Re: Separation of Variables

Quote:

Originally Posted by

**petenice** Im having trouble separating functions into the form $\displaystyle q(y)dy=p(x)dx$. It seems like they should be simple but im stuck on these. Any help would be appreciated. Thanks.

Here are two examples

$\displaystyle \frac{dy}{dx}=\frac{y^2+1}{xy+y}$

I can only get this far..

$\displaystyle ydy=\frac{y^2+1}{(x+1)}dx$

and im also having trouble with this one.

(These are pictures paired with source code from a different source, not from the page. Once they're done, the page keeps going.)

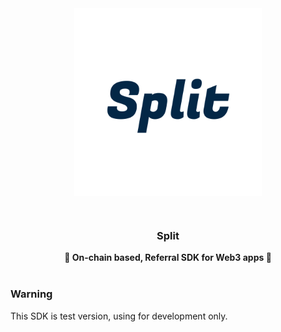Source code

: <div align="center">
  <img width="300px" src="docs/Split.png" align="center">
  <p><br/></p>
  <h3>Split</h3>
  <strong>🔗 On-chain based, Referral SDK for Web3 apps 🥳</strong>
</div>

<br/>

### Warning

This SDK is test version, using for development only.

$\displaystyle \frac{dy}{dx}=xy^2-x-y^2+1$

$\displaystyle y\;dy=\frac{y^2+1}{x+1}dx \Rightarrow$

$\displaystyle \frac{y\; dy}{y^2+1}=\frac{dx}{x+1}$

for the second one

$\displaystyle \frac{dy}{dx}=xy^2-x-y^2+1 \Rightarrow$

$\displaystyle \frac{dy}{dx}=y^2(x-1)-(x-1)=(y^2-1)(x-1) \Rightarrow$

$\displaystyle \frac{dy}{y^2-1}=(x-1)\;dx$

Re: Separation of Variables

Quote:

Originally Posted by

**petenice** I can only get this far..

$\displaystyle ydy=\frac{y^2+1}{(x+1)}dx$

Divide both sides by $\displaystyle y^2+1$.

Quote:

Originally Posted by

**petenice** $\displaystyle \frac{dy}{dx}=xy^2-x-y^2+1$

$\displaystyle xy^2-x-y^2+1 = x(y^2-1)-(y^2-1) = (x-1)(y^2-1)$

Romsek beat me to it.

Re: Separation of Variables

I see. Yep i figured it was something simple, i just felt i was making up stuff at some point. Too tired to think straight. Thank you so much guys.